Schwierigkeiten beim Schreiben über Brecht

Am 5. Mai rezensierte Kai Köhler auf dieser Seite unter dem Titel »Ein SED-Opfer mehr« das Buch Werner Hechts »Die Mühen der Ebene. Brecht und die DDR«. Die Besprechung veranlaßte den Regisseur Manfred Wekwerth, jW auf eine Passage in seinem Buch »Mut zum Genuß. Ein Brecht-Handbuch für Spieler, Zuschauer, Mitstreiter und Streiter« (Kai Homilius Verlag, Berlin 2009, 232 Seiten, 14,80 Euro) hinzuweisen. Wekwerth dokumentiert dort auf Seite 223 Teile eines Tagesspiegel-Artikels vom 14. August 2006, den er auf derselben Seite kommentiert. Ein Auszug:



Tagesspiegel: »Ein toter Brecht, verbrämt und verklärt zum sozialistischen Klassiker, war für die DDR-Staatsmacht vor 50 Jahren bequemer als ein lebender Brecht. Und für die Staatssicherheit?
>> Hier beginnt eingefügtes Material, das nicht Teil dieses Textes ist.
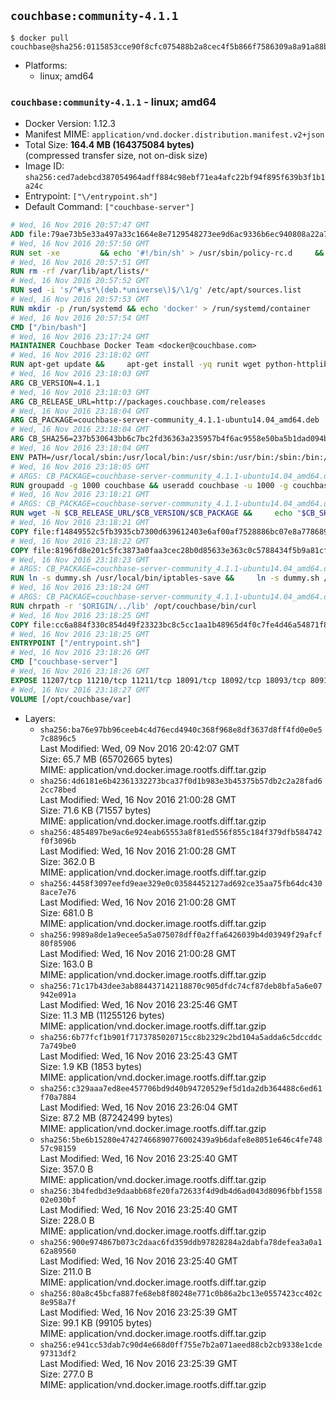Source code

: ## `couchbase:community-4.1.1`

```console
$ docker pull couchbase@sha256:0115853cce90f8cfc075488b2a8cec4f5b866f7586309a8a91a88bd4349e1504
```

-	Platforms:
	-	linux; amd64

### `couchbase:community-4.1.1` - linux; amd64

-	Docker Version: 1.12.3
-	Manifest MIME: `application/vnd.docker.distribution.manifest.v2+json`
-	Total Size: **164.4 MB (164375084 bytes)**  
	(compressed transfer size, not on-disk size)
-	Image ID: `sha256:ced7adebcd387054964adff884c98ebf71ea4afc22bf94f895f639b3f1b1a24c`
-	Entrypoint: `["\/entrypoint.sh"]`
-	Default Command: `["couchbase-server"]`

```dockerfile
# Wed, 16 Nov 2016 20:57:47 GMT
ADD file:79ae73b5e33a497a33c1664e8e7129548273ee9d6ac9336b6ec940808a22a781 in / 
# Wed, 16 Nov 2016 20:57:50 GMT
RUN set -xe 		&& echo '#!/bin/sh' > /usr/sbin/policy-rc.d 	&& echo 'exit 101' >> /usr/sbin/policy-rc.d 	&& chmod +x /usr/sbin/policy-rc.d 		&& dpkg-divert --local --rename --add /sbin/initctl 	&& cp -a /usr/sbin/policy-rc.d /sbin/initctl 	&& sed -i 's/^exit.*/exit 0/' /sbin/initctl 		&& echo 'force-unsafe-io' > /etc/dpkg/dpkg.cfg.d/docker-apt-speedup 		&& echo 'DPkg::Post-Invoke { "rm -f /var/cache/apt/archives/*.deb /var/cache/apt/archives/partial/*.deb /var/cache/apt/*.bin || true"; };' > /etc/apt/apt.conf.d/docker-clean 	&& echo 'APT::Update::Post-Invoke { "rm -f /var/cache/apt/archives/*.deb /var/cache/apt/archives/partial/*.deb /var/cache/apt/*.bin || true"; };' >> /etc/apt/apt.conf.d/docker-clean 	&& echo 'Dir::Cache::pkgcache ""; Dir::Cache::srcpkgcache "";' >> /etc/apt/apt.conf.d/docker-clean 		&& echo 'Acquire::Languages "none";' > /etc/apt/apt.conf.d/docker-no-languages 		&& echo 'Acquire::GzipIndexes "true"; Acquire::CompressionTypes::Order:: "gz";' > /etc/apt/apt.conf.d/docker-gzip-indexes 		&& echo 'Apt::AutoRemove::SuggestsImportant "false";' > /etc/apt/apt.conf.d/docker-autoremove-suggests
# Wed, 16 Nov 2016 20:57:51 GMT
RUN rm -rf /var/lib/apt/lists/*
# Wed, 16 Nov 2016 20:57:52 GMT
RUN sed -i 's/^#\s*\(deb.*universe\)$/\1/g' /etc/apt/sources.list
# Wed, 16 Nov 2016 20:57:53 GMT
RUN mkdir -p /run/systemd && echo 'docker' > /run/systemd/container
# Wed, 16 Nov 2016 20:57:54 GMT
CMD ["/bin/bash"]
# Wed, 16 Nov 2016 23:17:24 GMT
MAINTAINER Couchbase Docker Team <docker@couchbase.com>
# Wed, 16 Nov 2016 23:18:02 GMT
RUN apt-get update &&     apt-get install -yq runit wget python-httplib2 chrpath     lsof lshw sysstat net-tools numactl  &&     apt-get autoremove && apt-get clean &&     rm -rf /var/lib/apt/lists/* /tmp/* /var/tmp/*
# Wed, 16 Nov 2016 23:18:03 GMT
ARG CB_VERSION=4.1.1
# Wed, 16 Nov 2016 23:18:03 GMT
ARG CB_RELEASE_URL=http://packages.couchbase.com/releases
# Wed, 16 Nov 2016 23:18:04 GMT
ARG CB_PACKAGE=couchbase-server-community_4.1.1-ubuntu14.04_amd64.deb
# Wed, 16 Nov 2016 23:18:04 GMT
ARG CB_SHA256=237b530643bb6c7bc2fd36363a235957b4f6ac9558e50ba5b1dad094b8a50883
# Wed, 16 Nov 2016 23:18:04 GMT
ENV PATH=/usr/local/sbin:/usr/local/bin:/usr/sbin:/usr/bin:/sbin:/bin:/opt/couchbase/bin:/opt/couchbase/bin/tools:/opt/couchbase/bin/install
# Wed, 16 Nov 2016 23:18:05 GMT
# ARGS: CB_PACKAGE=couchbase-server-community_4.1.1-ubuntu14.04_amd64.deb CB_RELEASE_URL=http://packages.couchbase.com/releases CB_SHA256=237b530643bb6c7bc2fd36363a235957b4f6ac9558e50ba5b1dad094b8a50883 CB_VERSION=4.1.1
RUN groupadd -g 1000 couchbase && useradd couchbase -u 1000 -g couchbase -M
# Wed, 16 Nov 2016 23:18:21 GMT
# ARGS: CB_PACKAGE=couchbase-server-community_4.1.1-ubuntu14.04_amd64.deb CB_RELEASE_URL=http://packages.couchbase.com/releases CB_SHA256=237b530643bb6c7bc2fd36363a235957b4f6ac9558e50ba5b1dad094b8a50883 CB_VERSION=4.1.1
RUN wget -N $CB_RELEASE_URL/$CB_VERSION/$CB_PACKAGE &&     echo "$CB_SHA256  $CB_PACKAGE" | sha256sum -c - &&     dpkg -i ./$CB_PACKAGE && rm -f ./$CB_PACKAGE
# Wed, 16 Nov 2016 23:18:21 GMT
COPY file:f14849552c5fb3935cb7300d639612403e6af00af7528886bc07e8a778689a7e in /etc/service/couchbase-server/run 
# Wed, 16 Nov 2016 23:18:22 GMT
COPY file:8196fd8e201c5fc3873a0faa3cec28b0d85633e363c0c5788434f5b9a81cfa5b in /usr/local/bin/ 
# Wed, 16 Nov 2016 23:18:23 GMT
# ARGS: CB_PACKAGE=couchbase-server-community_4.1.1-ubuntu14.04_amd64.deb CB_RELEASE_URL=http://packages.couchbase.com/releases CB_SHA256=237b530643bb6c7bc2fd36363a235957b4f6ac9558e50ba5b1dad094b8a50883 CB_VERSION=4.1.1
RUN ln -s dummy.sh /usr/local/bin/iptables-save &&     ln -s dummy.sh /usr/local/bin/lvdisplay &&     ln -s dummy.sh /usr/local/bin/vgdisplay &&     ln -s dummy.sh /usr/local/bin/pvdisplay
# Wed, 16 Nov 2016 23:18:24 GMT
# ARGS: CB_PACKAGE=couchbase-server-community_4.1.1-ubuntu14.04_amd64.deb CB_RELEASE_URL=http://packages.couchbase.com/releases CB_SHA256=237b530643bb6c7bc2fd36363a235957b4f6ac9558e50ba5b1dad094b8a50883 CB_VERSION=4.1.1
RUN chrpath -r '$ORIGIN/../lib' /opt/couchbase/bin/curl
# Wed, 16 Nov 2016 23:18:25 GMT
COPY file:cc6a884f330c854d49f23323bc8c5cc1aa1b48965d4f0c7fe4d46a54871f866f in / 
# Wed, 16 Nov 2016 23:18:25 GMT
ENTRYPOINT ["/entrypoint.sh"]
# Wed, 16 Nov 2016 23:18:26 GMT
CMD ["couchbase-server"]
# Wed, 16 Nov 2016 23:18:26 GMT
EXPOSE 11207/tcp 11210/tcp 11211/tcp 18091/tcp 18092/tcp 18093/tcp 8091/tcp 8092/tcp 8093/tcp 8094/tcp
# Wed, 16 Nov 2016 23:18:27 GMT
VOLUME [/opt/couchbase/var]
```

-	Layers:
	-	`sha256:ba76e97bb96ceeb4c4d76ecd4940c368f968e8df3637d8ff4fd0e0e57c8896c5`  
		Last Modified: Wed, 09 Nov 2016 20:42:07 GMT  
		Size: 65.7 MB (65702665 bytes)  
		MIME: application/vnd.docker.image.rootfs.diff.tar.gzip
	-	`sha256:4d6181e6b42361332273bca37f0d1b983e3b45375b57db2c2a28fad62cc78bed`  
		Last Modified: Wed, 16 Nov 2016 21:00:28 GMT  
		Size: 71.6 KB (71557 bytes)  
		MIME: application/vnd.docker.image.rootfs.diff.tar.gzip
	-	`sha256:4854897be9ac6e924eab65553a8f81ed556f855c184f379dfb584742f0f3096b`  
		Last Modified: Wed, 16 Nov 2016 21:00:28 GMT  
		Size: 362.0 B  
		MIME: application/vnd.docker.image.rootfs.diff.tar.gzip
	-	`sha256:4458f3097eefd9eae329e0c03584452127ad692ce35aa75fb64dc4308ace7e76`  
		Last Modified: Wed, 16 Nov 2016 21:00:28 GMT  
		Size: 681.0 B  
		MIME: application/vnd.docker.image.rootfs.diff.tar.gzip
	-	`sha256:9989a8de1a9ecee5a5a075078dff0a2ffa6426039b4d03949f29afcf80f85906`  
		Last Modified: Wed, 16 Nov 2016 21:00:28 GMT  
		Size: 163.0 B  
		MIME: application/vnd.docker.image.rootfs.diff.tar.gzip
	-	`sha256:71c17b43dee3ab884437142118870c905dfdc74cf87deb8bfa5a6e07942e091a`  
		Last Modified: Wed, 16 Nov 2016 23:25:46 GMT  
		Size: 11.3 MB (11255126 bytes)  
		MIME: application/vnd.docker.image.rootfs.diff.tar.gzip
	-	`sha256:6b77fcf1b901f7173785020715cc8b2329c2bd104a5adda6c5dccddc7a749be0`  
		Last Modified: Wed, 16 Nov 2016 23:25:43 GMT  
		Size: 1.9 KB (1853 bytes)  
		MIME: application/vnd.docker.image.rootfs.diff.tar.gzip
	-	`sha256:c329aaa7ed8ee457706bd9d40b94720529ef5d1da2db364488c6ed61f70a7884`  
		Last Modified: Wed, 16 Nov 2016 23:26:04 GMT  
		Size: 87.2 MB (87242499 bytes)  
		MIME: application/vnd.docker.image.rootfs.diff.tar.gzip
	-	`sha256:5be6b15280e47427466890776002439a9b6dafe8e8051e646c4fe74857c98159`  
		Last Modified: Wed, 16 Nov 2016 23:25:40 GMT  
		Size: 357.0 B  
		MIME: application/vnd.docker.image.rootfs.diff.tar.gzip
	-	`sha256:3b4fedbd3e9daabb68fe20fa72633f4d9db4d6ad043d8096fbbf155802e030bf`  
		Last Modified: Wed, 16 Nov 2016 23:25:40 GMT  
		Size: 228.0 B  
		MIME: application/vnd.docker.image.rootfs.diff.tar.gzip
	-	`sha256:900e974867b073c2daac6fd359ddb97828284a2dabfa78defea3a0a162a89560`  
		Last Modified: Wed, 16 Nov 2016 23:25:40 GMT  
		Size: 211.0 B  
		MIME: application/vnd.docker.image.rootfs.diff.tar.gzip
	-	`sha256:80a8c45bcfa887fe68eb8f80248e771c0b86a2bc13e0557423cc402c8e958a7f`  
		Last Modified: Wed, 16 Nov 2016 23:25:39 GMT  
		Size: 99.1 KB (99105 bytes)  
		MIME: application/vnd.docker.image.rootfs.diff.tar.gzip
	-	`sha256:e941cc53dab7c90d4e668d0ff755e7b2a071aeed88cb2cb9338e1cde97313df2`  
		Last Modified: Wed, 16 Nov 2016 23:25:39 GMT  
		Size: 277.0 B  
		MIME: application/vnd.docker.image.rootfs.diff.tar.gzip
Eine Brecht-Akte in der Gauck-Birthler-Behörde (…) gibt es freilich nicht. Doch existiert eine (…) bislang unbekannte, unbeachtete Rede des Stasi-Chefs Erich Mielke, die im Ton der Abrechnung Brechts Tod erwähnt: »(…) und daß deshalb also der bekannte Schriftsteller (Pause) und, äh, Dramaturg Brecht Strafantrag stellen wollte gegen also einen leitenden Funktionär der Staatssicherheit.« Hier hält Mielke kurz inne (…) und fährt in Berliner Dialekt mit falschem Dativ und Bestonung auf dem zweiten Wort fort: »Und dann ist Brecht erlegen einen Herzschlag.«


Aber Werner Hecht, zu DDR-Zeiten langjähriger Chefdramaturg am BE, (…) der über Leben und Wirkung B. B.s mehr weiß als jeder andere Sterbliche, sagt nur verblüfft: »Ich habe von dieser Rede nie gehört. (…) Ich hätte auch vermutet, daß die den Brecht loswerden wollten. Und wenn man aus Mielkes Bemerkung den heimlichen Triumph über irgendeine Art Sterbehilfe der Stasi herauslesen und dann auch beweisen könnte, wäre das natürlich ein Coup, zumal in diesem Jubiläumsjahr!« (…)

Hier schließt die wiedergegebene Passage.